Why a ‘Research’ Engine is better than Search.
Why would you want to use a Research Engine over a Search Engine? The answer is simple: You want a more in-depth answer than a search engine could ever provide. When we first started showing our platform to the world, the first thing we heard was: “Oh, okay, so you’re a search engine.”
Well, no, not really. It is to be expected that people will try and fit things into their Worldview, as we’ve mentioned previously. Thus while it’s a predictable reaction, it’s also frustrating because once so pigeon-holed, it is difficult to have the concept re-assigned.
So before we go any further: We are NOT a Search Engine. We ARE a Research Engine.
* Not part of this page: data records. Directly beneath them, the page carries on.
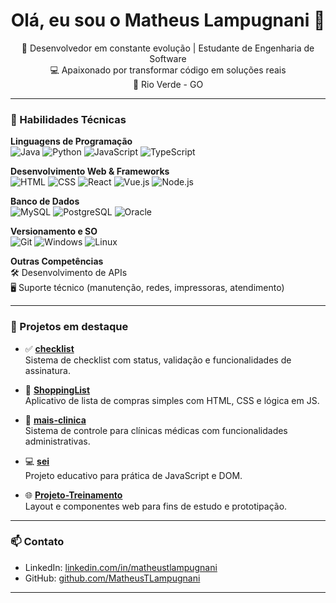 <h1 align="center">Olá, eu sou o Matheus Lampugnani 👋</h1>

<p align="center">
  🚀 Desenvolvedor em constante evolução | Estudante de Engenharia de Software<br>
  💻 Apaixonado por transformar código em soluções reais<br>
  📍 Rio Verde - GO
</p>

---

### 🧰 Habilidades Técnicas

**Linguagens de Programação**  
![Java](https://img.shields.io/badge/-Java-007396?style=flat&logo=java&logoColor=white)
![Python](https://img.shields.io/badge/-Python-3776AB?style=flat&logo=python&logoColor=white)
![JavaScript](https://img.shields.io/badge/-JavaScript-F7DF1E?style=flat&logo=javascript&logoColor=black)
![TypeScript](https://img.shields.io/badge/-TypeScript-3178C6?style=flat&logo=typescript&logoColor=white)

**Desenvolvimento Web & Frameworks**  
![HTML](https://img.shields.io/badge/-HTML5-E34F26?style=flat&logo=html5&logoColor=white)
![CSS](https://img.shields.io/badge/-CSS3-1572B6?style=flat&logo=css3&logoColor=white)
![React](https://img.shields.io/badge/-React-61DAFB?style=flat&logo=react&logoColor=black)
![Vue.js](https://img.shields.io/badge/-Vue.js-4FC08D?style=flat&logo=vue.js&logoColor=white)
![Node.js](https://img.shields.io/badge/-Node.js-339933?style=flat&logo=node.js&logoColor=white)

**Banco de Dados**  
![MySQL](https://img.shields.io/badge/-MySQL-4479A1?style=flat&logo=mysql&logoColor=white)
![PostgreSQL](https://img.shields.io/badge/-PostgreSQL-336791?style=flat&logo=postgresql&logoColor=white)
![Oracle](https://img.shields.io/badge/-Oracle-F80000?style=flat&logo=oracle&logoColor=white)

**Versionamento e SO**  
![Git](https://img.shields.io/badge/-Git-F05032?style=flat&logo=git&logoColor=white)
![Windows](https://img.shields.io/badge/-Windows-0078D6?style=flat&logo=windows&logoColor=white)
![Linux](https://img.shields.io/badge/-Linux-FCC624?style=flat&logo=linux&logoColor=black)

**Outras Competências**  
🛠️ Desenvolvimento de APIs  
🖥️ Suporte técnico (manutenção, redes, impressoras, atendimento)

---

### 📌 Projetos em destaque

- ✅ **[checklist](https://github.com/MatheusTLampugnani/checklist)**  
  Sistema de checklist com status, validação e funcionalidades de assinatura.

- 🛒 **[ShoppingList](https://github.com/MatheusTLampugnani/ShoppingList)**  
  Aplicativo de lista de compras simples com HTML, CSS e lógica em JS.

- 🏥 **[mais-clinica](https://github.com/MatheusTLampugnani/mais-clinica)**  
  Sistema de controle para clínicas médicas com funcionalidades administrativas.

- 💻 **[sei](https://github.com/MatheusTLampugnani/sei)**  
  Projeto educativo para prática de JavaScript e DOM.

- 🌐 **[Projeto-Treinamento](https://github.com/MatheusTLampugnani/Projeto-Treinamento)**  
  Layout e componentes web para fins de estudo e prototipação.

---

### 📫 Contato

- LinkedIn: [linkedin.com/in/matheustlampugnani](https://linkedin.com/in/matheustlampugnani)  
- GitHub: [github.com/MatheusTLampugnani](https://github.com/MatheusTLampugnani)  

---
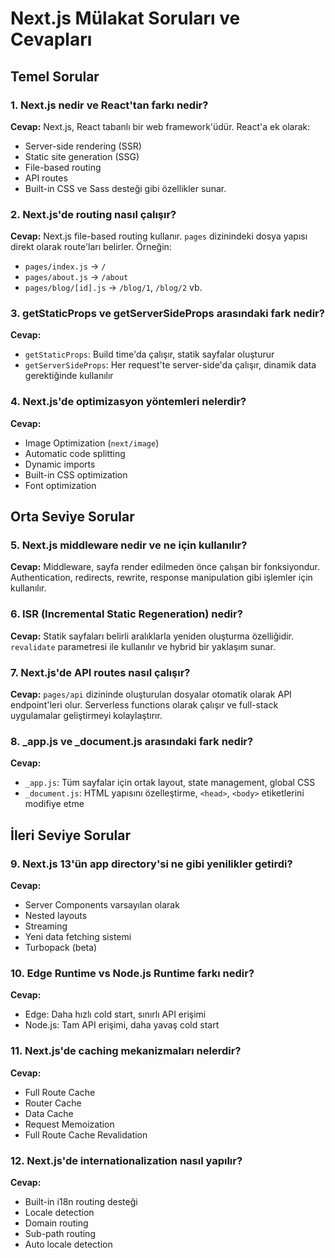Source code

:# Next.js Mülakat Soruları ve Cevapları

## Temel Sorular

### 1. Next.js nedir ve React'tan farkı nedir?

**Cevap:** Next.js, React tabanlı bir web framework'üdür. React'a ek olarak:

- Server-side rendering (SSR)
- Static site generation (SSG)
- File-based routing
- API routes
- Built-in CSS ve Sass desteği
  gibi özellikler sunar.

### 2. Next.js'de routing nasıl çalışır?

**Cevap:** Next.js file-based routing kullanır. `pages` dizinindeki dosya yapısı direkt olarak route'ları belirler. Örneğin:

- `pages/index.js` → `/`
- `pages/about.js` → `/about`
- `pages/blog/[id].js` → `/blog/1`, `/blog/2` vb.

### 3. getStaticProps ve getServerSideProps arasındaki fark nedir?

**Cevap:**

- `getStaticProps`: Build time'da çalışır, statik sayfalar oluşturur
- `getServerSideProps`: Her request'te server-side'da çalışır, dinamik data gerektiğinde kullanılır

### 4. Next.js'de optimizasyon yöntemleri nelerdir?

**Cevap:**

- Image Optimization (`next/image`)
- Automatic code splitting
- Dynamic imports
- Built-in CSS optimization
- Font optimization

## Orta Seviye Sorular

### 5. Next.js middleware nedir ve ne için kullanılır?

**Cevap:** Middleware, sayfa render edilmeden önce çalışan bir fonksiyondur. Authentication, redirects, rewrite, response manipulation gibi işlemler için kullanılır.

### 6. ISR (Incremental Static Regeneration) nedir?

**Cevap:** Statik sayfaları belirli aralıklarla yeniden oluşturma özelliğidir. `revalidate` parametresi ile kullanılır ve hybrid bir yaklaşım sunar.

### 7. Next.js'de API routes nasıl çalışır?

**Cevap:** `pages/api` dizininde oluşturulan dosyalar otomatik olarak API endpoint'leri olur. Serverless functions olarak çalışır ve full-stack uygulamalar geliştirmeyi kolaylaştırır.

### 8. \_app.js ve \_document.js arasındaki fark nedir?

**Cevap:**

- `_app.js`: Tüm sayfalar için ortak layout, state management, global CSS
- `_document.js`: HTML yapısını özelleştirme, `<head>`, `<body>` etiketlerini modifiye etme

## İleri Seviye Sorular

### 9. Next.js 13'ün app directory'si ne gibi yenilikler getirdi?

**Cevap:**

- Server Components varsayılan olarak
- Nested layouts
- Streaming
- Yeni data fetching sistemi
- Turbopack (beta)

### 10. Edge Runtime vs Node.js Runtime farkı nedir?

**Cevap:**

- Edge: Daha hızlı cold start, sınırlı API erişimi
- Node.js: Tam API erişimi, daha yavaş cold start

### 11. Next.js'de caching mekanizmaları nelerdir?

**Cevap:**

- Full Route Cache
- Router Cache
- Data Cache
- Request Memoization
- Full Route Cache Revalidation

### 12. Next.js'de internationalization nasıl yapılır?

**Cevap:**

- Built-in i18n routing desteği
- Locale detection
- Domain routing
- Sub-path routing
- Auto locale detection
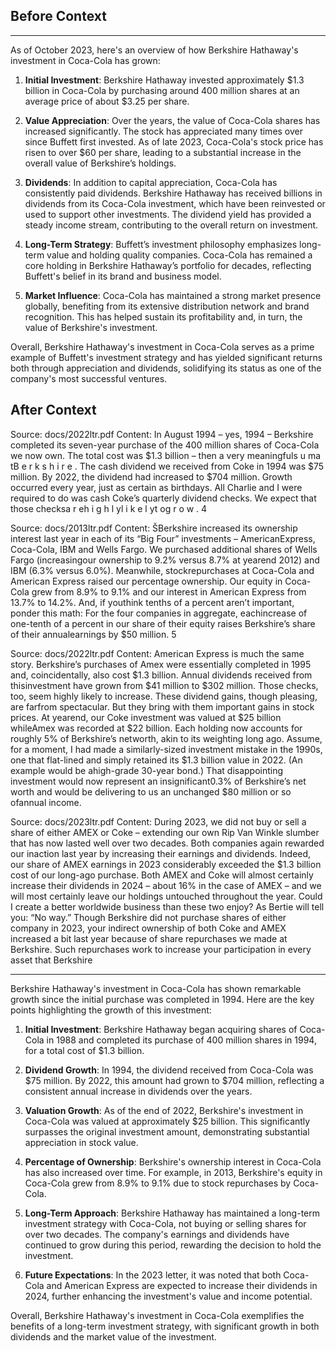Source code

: ## Before Context

__________________________
As of October 2023, here's an overview of how Berkshire Hathaway's investment in Coca-Cola has grown:

1. **Initial Investment**: Berkshire Hathaway invested approximately $1.3 billion in Coca-Cola by purchasing around 400 million shares at an average price of about $3.25 per share.

2. **Value Appreciation**: Over the years, the value of Coca-Cola shares has increased significantly. The stock has appreciated many times over since Buffett first invested. As of late 2023, Coca-Cola's stock price has risen to over $60 per share, leading to a substantial increase in the overall value of Berkshire’s holdings.

3. **Dividends**: In addition to capital appreciation, Coca-Cola has consistently paid dividends. Berkshire Hathaway has received billions in dividends from its Coca-Cola investment, which have been reinvested or used to support other investments. The dividend yield has provided a steady income stream, contributing to the overall return on investment.

4. **Long-Term Strategy**: Buffett’s investment philosophy emphasizes long-term value and holding quality companies. Coca-Cola has remained a core holding in Berkshire Hathaway’s portfolio for decades, reflecting Buffett's belief in its brand and business model.

5. **Market Influence**: Coca-Cola has maintained a strong market presence globally, benefiting from its extensive distribution network and brand recognition. This has helped sustain its profitability and, in turn, the value of Berkshire's investment.

Overall, Berkshire Hathaway's investment in Coca-Cola serves as a prime example of Buffett's investment strategy and has yielded significant returns both through appreciation and dividends, solidifying its status as one of the company's most successful ventures.


## After Context
Source: docs/2022ltr.pdf
Content: In August 1994 – yes, 1994 – Berkshire completed its seven-year purchase of the 400
million shares of Coca-Cola we now own. The total cost was $1.3 billion – then a very meaningfuls u ma tB e r k s h i r e .
The cash dividend we received from Coke in 1994 was $75 million. By 2022, the dividend
had increased to $704 million. Growth occurred every year, just as certain as birthdays. All Charlie
and I were required to do was cash Coke’s quarterly dividend checks. We expect that those checksa r eh i g h l yl i k e l yt og r o w .
4


Source: docs/2013ltr.pdf
Content: ŠBerkshire increased its ownership interest last year in each of its “Big Four” investments – AmericanExpress, Coca-Cola, IBM and Wells Fargo. We purchased additional shares of Wells Fargo (increasingour ownership to 9.2% versus 8.7% at yearend 2012) and IBM (6.3% versus 6.0%). Meanwhile, stockrepurchases at Coca-Cola and American Express raised our percentage ownership. Our equity in Coca-Cola grew from 8.9% to 9.1% and our interest in American Express from 13.7% to 14.2%. And, if youthink tenths of a percent aren’t important, ponder this math: For the four companies in aggregate, eachincrease of one-tenth of a percent in our share of their equity raises Berkshire’s share of their annualearnings by $50 million.
5


Source: docs/2022ltr.pdf
Content: American Express is much the same story. Berkshire’s purchases of Amex were essentially
completed in 1995 and, coincidentally, also cost $1.3 billion. Annual dividends received from thisinvestment have grown from $41 million to $302 million. Those checks, too, seem highly likely
to increase.
These dividend gains, though pleasing, are farfrom spectacular. But they bring with them
important gains in stock prices. At yearend, our Coke investment was valued at $25 billion whileAmex was recorded at $22 billion. Each holding now accounts for roughly 5% of Berkshire’s networth, akin to its weighting long ago.
Assume, for a moment, I had made a similarly-sized investment mistake in the 1990s, one
that flat-lined and simply retained its $1.3 billion value in 2022. (An example would be ahigh-grade 30-year bond.) That disappointing investment would now represent an insignificant0.3% of Berkshire’s net worth and would be delivering to us an unchanged $80 million or so ofannual income.


Source: docs/2023ltr.pdf
Content: During 2023, we did not buy or sell a share of either AMEX or Coke – extending our own 
Rip Van Winkle slumber that has now lasted well over two decades. Both companies again rewarded our inaction last year by increasing their earnings and dividends. Indeed, our share of AMEX earnings  in 2023 considerably exceeded the $1.3 billion cost of our long-ago purchase. 
Both AMEX and Coke will almost certainly increase their dividends in 2024 – about 16% 
in the case of AMEX – and we will most certainly leave our holdings untouched throughout the 
year. Could I create a better worldwide business than these two enjoy? As Bertie will tell 
you: “No way.” 
Though Berkshire did not purchase shares of either company in 2023, your indirect 
ownership of both Coke and AMEX increased a bit last year because of share repurchases we made at Berkshire. Such repurchases work to increase your participation in every  asset that Berkshire


__________________________
Berkshire Hathaway's investment in Coca-Cola has shown remarkable growth since the initial purchase was completed in 1994. Here are the key points highlighting the growth of this investment:

1. **Initial Investment**: Berkshire Hathaway began acquiring shares of Coca-Cola in 1988 and completed its purchase of 400 million shares in 1994, for a total cost of $1.3 billion.

2. **Dividend Growth**: In 1994, the dividend received from Coca-Cola was $75 million. By 2022, this amount had grown to $704 million, reflecting a consistent annual increase in dividends over the years.

3. **Valuation Growth**: As of the end of 2022, Berkshire's investment in Coca-Cola was valued at approximately $25 billion. This significantly surpasses the original investment amount, demonstrating substantial appreciation in stock value.

4. **Percentage of Ownership**: Berkshire's ownership interest in Coca-Cola has also increased over time. For example, in 2013, Berkshire's equity in Coca-Cola grew from 8.9% to 9.1% due to stock repurchases by Coca-Cola.

5. **Long-Term Approach**: Berkshire Hathaway has maintained a long-term investment strategy with Coca-Cola, not buying or selling shares for over two decades. The company's earnings and dividends have continued to grow during this period, rewarding the decision to hold the investment.

6. **Future Expectations**: In the 2023 letter, it was noted that both Coca-Cola and American Express are expected to increase their dividends in 2024, further enhancing the investment's value and income potential.

Overall, Berkshire Hathaway's investment in Coca-Cola exemplifies the benefits of a long-term investment strategy, with significant growth in both dividends and the market value of the investment.
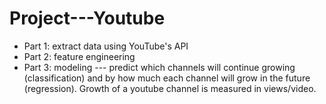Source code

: # Project---Youtube

- Part 1: extract data using YouTube's API
- Part 2: feature engineering
- Part 3: modeling --- predict which channels will continue growing (classification) and by how much each channel will grow in the future (regression). Growth of a youtube channel is measured in views/video.


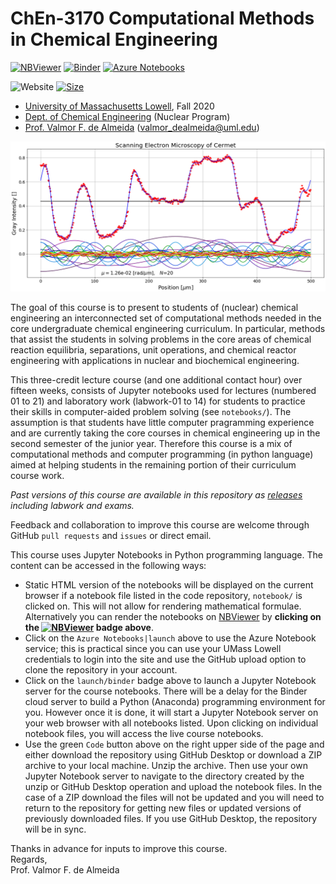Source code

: # ChEn-3170 Computational Methods in Chemical Engineering 

[![NBViewer](https://raw.githubusercontent.com/jupyter/design/master/logos/Badges/nbviewer_badge.svg)](http://nbviewer.jupyter.org/github/dpploy/chen-3170/tree/master/notebooks)
[![Binder](https://mybinder.org/badge_logo.svg)](https://mybinder.org/v2/gh/dpploy/chen-3170/master)
[![Azure Notebooks](https://notebooks.azure.com/launch.svg)](https://notebooks.azure.com/dealmeidavf/projects/chen-3170a)

![Website](https://img.shields.io/website/https/github.com/dpploy/chen-3170.svg)
[![Size](https://img.shields.io/github/repo-size/dpploy/chen-3170.svg?label=size&style=flat)](https://github.com/dpploy/chen-3170)

   + [University of Massachusetts Lowell](https://www.uml.edu/), Fall 2020
   + [Dept. of Chemical Engineering](https://www.uml.edu/Engineering/Chemical/) (Nuclear Program)
   + [Prof. Valmor F. de Almeida](https://www.uml.edu/Engineering/Chemical/faculty/de-Almeida-Valmor.aspx) (valmor_dealmeida@uml.edu)

![](notebooks/images/ls-fourier.png)

The goal of this course is to present to students of (nuclear) chemical engineering an interconnected set of computational methods needed in the core undergraduate chemical engineering curriculum. In particular, methods that assist the students in solving problems in the core areas of chemical reaction equilibria, separations, unit operations, and chemical reactor engineering with applications in nuclear and biochemical engineering.

This three-credit lecture course (and one additional contact hour) over fifteen weeks, consists of Jupyter notebooks used for lectures (numbered 01 to 21) and laboratory work (labwork-01 to 14) for students to practice their skills in computer-aided problem solving (see `notebooks/`). The assumption is that students have little computer pragramming experience and are currently taking the core courses in chemical engineering up in the second semester of the junior year. Therefore this course is a mix of computational methods and computer programming (in python language) aimed at helping students in the remaining portion of their curriculum course work. 

*Past versions of this course are available in this repository as [releases](https://github.com/dpploy/chen-3170/releases) including labwork and exams.*

Feedback and collaboration to improve this course are welcome through GitHub `pull requests` and `issues` or direct email. 

This course uses Jupyter Notebooks in Python programming language. The content can be accessed in
the following ways:
+ Static HTML version of the notebooks will be displayed on the current browser if a 
notebook file listed in the code repository, `notebook/` is clicked on. This will not allow for rendering mathematical formulae. Alternatively you can render the notebooks on [NBViewer](http://nbviewer.jupyter.org/) by **clicking on the [![NBViewer](https://github.com/jupyter/design/blob/master/logos/Badges/nbviewer_badge.svg)](https://nbviewer.jupyter.org/github/dpploy/chen-3170/tree/master/notebooks/) badge above**.
+ Click on the `Azure Notebooks|launch` above to use the Azure Notebook service; this is practical since you can use your UMass Lowell credentials to login into the site and use the GitHub upload option to clone the repository in your account.
+ Click on the `launch/binder` badge above to launch a Jupyter Notebook server for the
course notebooks. There will be a delay for the Binder cloud server to build a 
Python (Anaconda) programming environment for you. However once it is done, it will 
start a Jupyter Notebook server on your web browser with all notebooks listed. Upon 
clicking on individual notebook files, you will access the live course notebooks.
+ Use the green `Code` button above on the right upper side of the page and either download the repository using GitHub Desktop or download a ZIP archive to your local machine. Unzip the archive. Then use your own Jupyter Notebook server to navigate to the directory created by the unzip or GitHub Desktop operation and upload the notebook files. In the case of a ZIP download the files will not be updated and you will need to return to the repository for getting new files or updated versions of previously downloaded files. If you use GitHub Desktop, the repository will be in sync.

Thanks in advance for inputs to improve this course.\
Regards,\
Prof. Valmor F. de Almeida
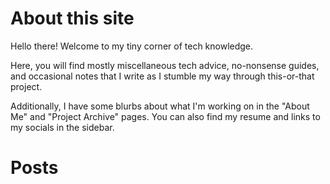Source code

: # About this site

Hello there! Welcome to my tiny corner of tech knowledge.

Here, you will find mostly miscellaneous tech advice, no-nonsense guides, and occasional notes that I write as I stumble my way through this-or-that project.

Additionally, I have some blurbs about what I'm working on in the "About Me" and "Project Archive" pages. You can also find my resume and links to my socials in the sidebar.

# Posts
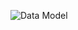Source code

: ![Data Model](https://github.com/CeaAI/Udacity/blob/main/Data_Engineering/Data_Engineering_With_Climate_Data/home/model.png)
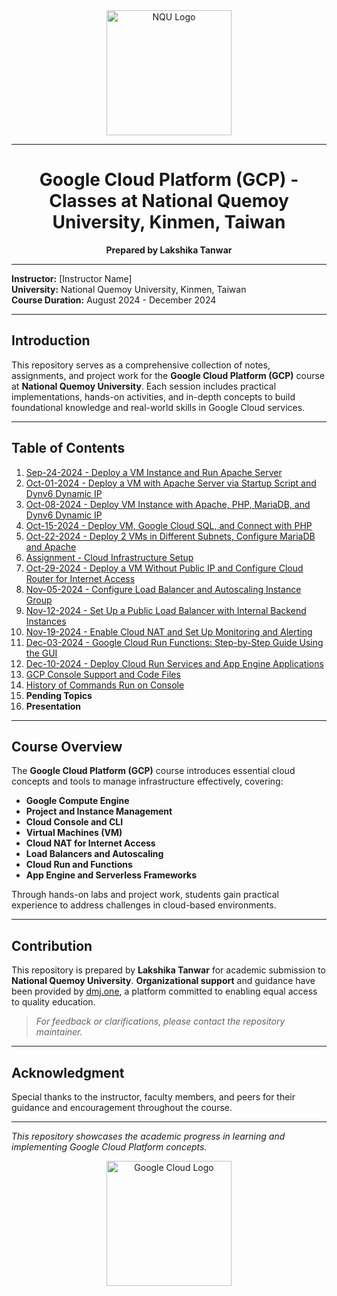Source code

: <div align="center" style="display: flex; justify-content: center; align-items: center; gap: 20px;">
    <img src="https://encrypted-tbn0.gstatic.com/images?q=tbn:ANd9GcTGS6WsJhJZyuf4iCT_DriUYyl7EYWjUyGhIg&s" alt="NQU Logo" width="200">
</div>

--- 

<h1 align="center">Google Cloud Platform (GCP) - Classes at National Quemoy University, Kinmen, Taiwan</h1>

<p align="center"><strong>Prepared by Lakshika Tanwar</strong></p>

<!-- # Google Cloud Platform (GCP) - Classes at National Quemoy University, Kinmen, Taiwan  
**Prepared by Lakshika Tanwar**   -->

---

**Instructor:** [Instructor Name]  
**University:** National Quemoy University, Kinmen, Taiwan  
**Course Duration:** August 2024 - December 2024  

---

## Introduction  

This repository serves as a comprehensive collection of notes, assignments, and project work for the **Google Cloud Platform (GCP)** course at **National Quemoy University**. Each session includes practical implementations, hands-on activities, and in-depth concepts to build foundational knowledge and real-world skills in Google Cloud services.  

---

## Table of Contents  

1. [Sep-24-2024 - Deploy a VM Instance and Run Apache Server](sep-24-2024/readme.md)  
2. [Oct-01-2024 - Deploy a VM with Apache Server via Startup Script and Dynv6 Dynamic IP](oct-01-2024/readme.md)  
3. [Oct-08-2024 - Deploy VM Instance with Apache, PHP, MariaDB, and Dynv6 Dynamic IP](oct-08-2024/readme.md)  
4. [Oct-15-2024 - Deploy VM, Google Cloud SQL, and Connect with PHP](oct-15-2024/readme.md)  
5. [Oct-22-2024 - Deploy 2 VMs in Different Subnets, Configure MariaDB and Apache](oct-22-2024/readme.md)  
6. [Assignment - Cloud Infrastructure Setup](assignment-1/readme.md)  
7. [Oct-29-2024 - Deploy a VM Without Public IP and Configure Cloud Router for Internet Access](oct-29-2024/readme.md)  
8. [Nov-05-2024 - Configure Load Balancer and Autoscaling Instance Group](nov-05-2024/readme.md)  
9. [Nov-12-2024 - Set Up a Public Load Balancer with Internal Backend Instances](nov-12-2024/readme.md)  
10. [Nov-19-2024 - Enable Cloud NAT and Set Up Monitoring and Alerting](nov-19-2024/readme.md)  
11. [Dec-03-2024 - Google Cloud Run Functions: Step-by-Step Guide Using the GUI](dec-03-2024/readme.md)  
12. [Dec-10-2024 - Deploy Cloud Run Services and App Engine Applications](dec-10-2024/readme.md)  
13. [GCP Console Support and Code Files](gcp-files/readme.md)  
14. [History of Commands Run on Console](history-lakshika.txt)  
15. **Pending Topics**  
16. **Presentation**  

---

## Course Overview  

The **Google Cloud Platform (GCP)** course introduces essential cloud concepts and tools to manage infrastructure effectively, covering:  

- **Google Compute Engine**  
- **Project and Instance Management**  
- **Cloud Console and CLI**  
- **Virtual Machines (VM)**  
- **Cloud NAT for Internet Access**  
- **Load Balancers and Autoscaling**  
- **Cloud Run and Functions**  
- **App Engine and Serverless Frameworks**  

Through hands-on labs and project work, students gain practical experience to address challenges in cloud-based environments.

---

## Contribution  

This repository is prepared by **Lakshika Tanwar** for academic submission to **National Quemoy University**. **Organizational support** and guidance have been provided by [dmj.one](https://dmj.one), a platform committed to enabling equal access to quality education.  

> *For feedback or clarifications, please contact the repository maintainer.*  

---

## Acknowledgment  

Special thanks to the instructor, faculty members, and peers for their guidance and encouragement throughout the course.  

---

_This repository showcases the academic progress in learning and implementing Google Cloud Platform concepts._  

<div align="center" style="display: flex; justify-content: center; align-items: center; gap: 20px;">
    <img src="https://upload.wikimedia.org/wikipedia/commons/thumb/5/51/Google_Cloud_logo.svg/512px-Google_Cloud_logo.svg.png" alt="Google Cloud Logo" width="200">    
</div>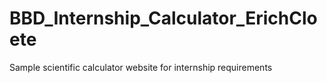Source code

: # BBD_Internship_Calculator_ErichCloete
Sample scientific calculator website for internship requirements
The differences? Well, when you use a Search Engine you get thousands of results with varying degrees of relevancy, requiring your own time to sort through and determine if you’ve found what you’ve been looking for. Results are pulled from a local or networked data store, derived specifically from that engine’s crawling activities. While there is Machine Learning going on under the hood, to be sure, the expectations of a near-immediate response predicate that the learning undertaken be completed quickly, so that the response may be sent to the user. Further, a Search Engine tends to compartmentalize your query, so that there is a diminishing return to the number of query terms you can enter, and how that will affect the relevancy of your results. In the context of a Research Engine, the more query terms you enter, the better! We don’t (entirely) compartmentalize your query terms. We consider the query as a whole, breaking it into parts for certain algorithms, but considering the end result as a whole rather than a loosely-associated series of parts.
Another distinction between the Research Engine and widely-known Search Engine is the idea of immediate gratification. One of the core requirements of a search engine is speed. This requirement arguably outranks relevancy. If your response is slow, the users will go. This is the age-old internet adage. So how do we get around this? Is it really a good thing that a response be fast? What if a response took a bit more time, but delivered rich, highly-relevant results? Would this not ultimately save time and resources?
Our conclusion: It absolutely would save time and resources.
So our response to “fast” is: “Hey, go take a walk, or have a beer or some such. Go enjoy life. We’ll be in touch with you shortly.” It really all depends on the question you’re asking. We’ll look at the amount of research required, and either respond immediately, or respond with a “we’re working on it, get back with you shortly” message.
And, indeed, within a short time, you’ll get an email, a text message or a phone call from HAIDIE, telling you she has some information for you to look at. Thus the nature of this beast is very different from that of a typical Search Engine. On our platform, the conversation is on going, as the platform desires to learn from the user, and to maintain a conversation with the user, rather than the arcane concept of learning the machine and issuing a limited set of finite commands. The world is constantly changing. Information expands daily. If you want to maintain an in-depth understanding, you don’t want to search, you want to research.